= Beginning of Section =

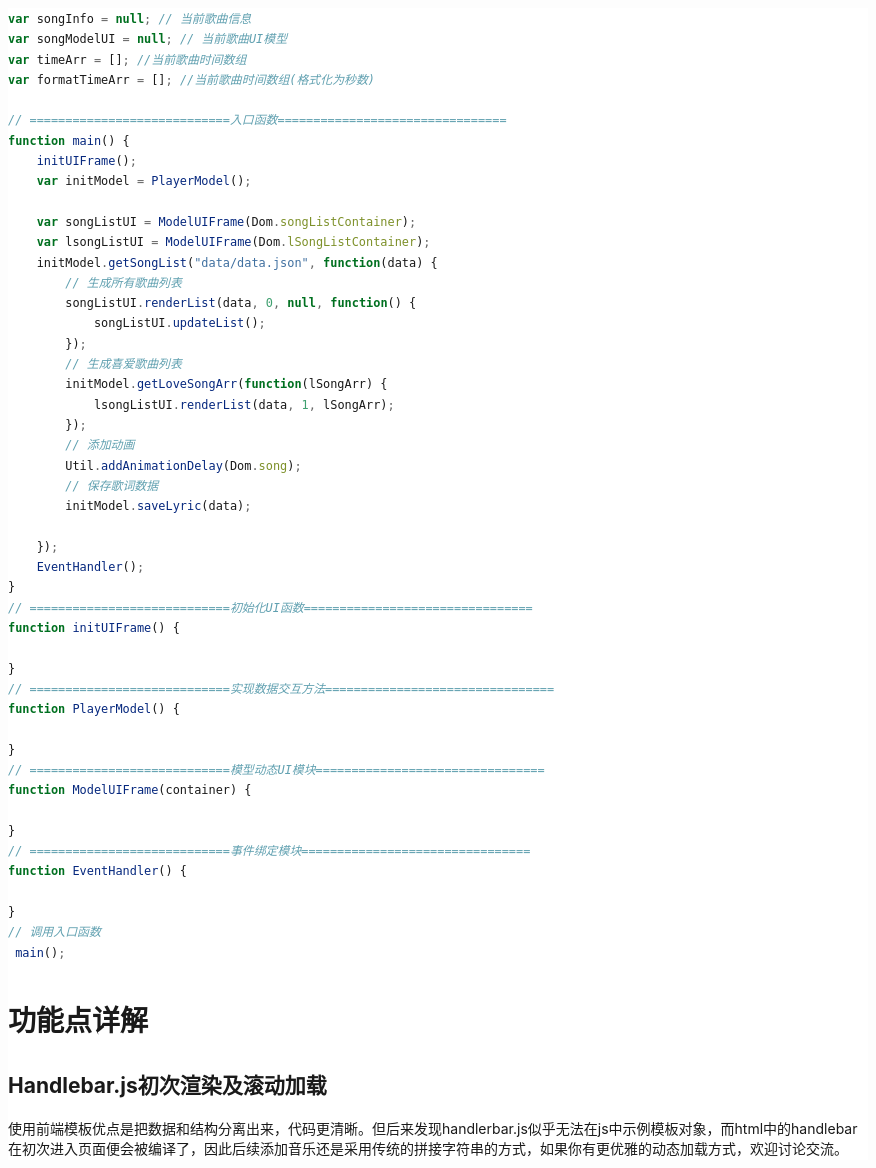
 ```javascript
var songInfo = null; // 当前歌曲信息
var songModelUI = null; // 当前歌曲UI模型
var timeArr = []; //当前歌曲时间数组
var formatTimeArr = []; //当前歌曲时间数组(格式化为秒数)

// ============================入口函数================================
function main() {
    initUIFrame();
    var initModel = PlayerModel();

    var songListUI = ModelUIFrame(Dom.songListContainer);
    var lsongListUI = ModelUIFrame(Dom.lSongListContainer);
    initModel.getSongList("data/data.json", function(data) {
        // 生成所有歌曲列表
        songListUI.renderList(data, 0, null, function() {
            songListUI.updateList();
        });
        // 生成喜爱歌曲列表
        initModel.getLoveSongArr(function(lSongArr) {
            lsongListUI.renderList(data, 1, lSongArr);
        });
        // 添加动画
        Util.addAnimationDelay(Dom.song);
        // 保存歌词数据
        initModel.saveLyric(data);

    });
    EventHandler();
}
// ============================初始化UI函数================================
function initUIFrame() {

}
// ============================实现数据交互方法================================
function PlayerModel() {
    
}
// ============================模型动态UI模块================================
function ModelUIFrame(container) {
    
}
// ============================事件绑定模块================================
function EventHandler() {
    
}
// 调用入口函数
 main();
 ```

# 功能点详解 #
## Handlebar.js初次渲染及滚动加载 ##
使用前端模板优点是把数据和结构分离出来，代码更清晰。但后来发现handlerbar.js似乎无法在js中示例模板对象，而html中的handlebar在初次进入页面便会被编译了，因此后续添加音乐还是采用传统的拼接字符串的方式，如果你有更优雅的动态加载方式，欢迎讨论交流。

= End of Section =

Down to the final line, restate the material above word for word, but omit its pictures.

● Solution:
 ```javascript
var songInfo = null; // 当前歌曲信息
var songModelUI = null; // 当前歌曲UI模型
var timeArr = []; //当前歌曲时间数组
var formatTimeArr = []; //当前歌曲时间数组(格式化为秒数)

// ============================入口函数================================
function main() {
    initUIFrame();
    var initModel = PlayerModel();

    var songListUI = ModelUIFrame(Dom.songListContainer);
    var lsongListUI = ModelUIFrame(Dom.lSongListContainer);
    initModel.getSongList("data/data.json", function(data) {
        // 生成所有歌曲列表
        songListUI.renderList(data, 0, null, function() {
            songListUI.updateList();
        });
        // 生成喜爱歌曲列表
        initModel.getLoveSongArr(function(lSongArr) {
            lsongListUI.renderList(data, 1, lSongArr);
        });
        // 添加动画
        Util.addAnimationDelay(Dom.song);
        // 保存歌词数据
        initModel.saveLyric(data);

    });
    EventHandler();
}
// ============================初始化UI函数================================
function initUIFrame() {

}
// ============================实现数据交互方法================================
function PlayerModel() {
    
}
// ============================模型动态UI模块================================
function ModelUIFrame(container) {
    
}
// ============================事件绑定模块================================
function EventHandler() {
    
}
// 调用入口函数
 main();
 ```

# 功能点详解 #
## Handlebar.js初次渲染及滚动加载 ##
使用前端模板优点是把数据和结构分离出来，代码更清晰。但后来发现handlerbar.js似乎无法在js中示例模板对象，而html中的handlebar在初次进入页面便会被编译了，因此后续添加音乐还是采用传统的拼接字符串的方式，如果你有更优雅的动态加载方式，欢迎讨论交流。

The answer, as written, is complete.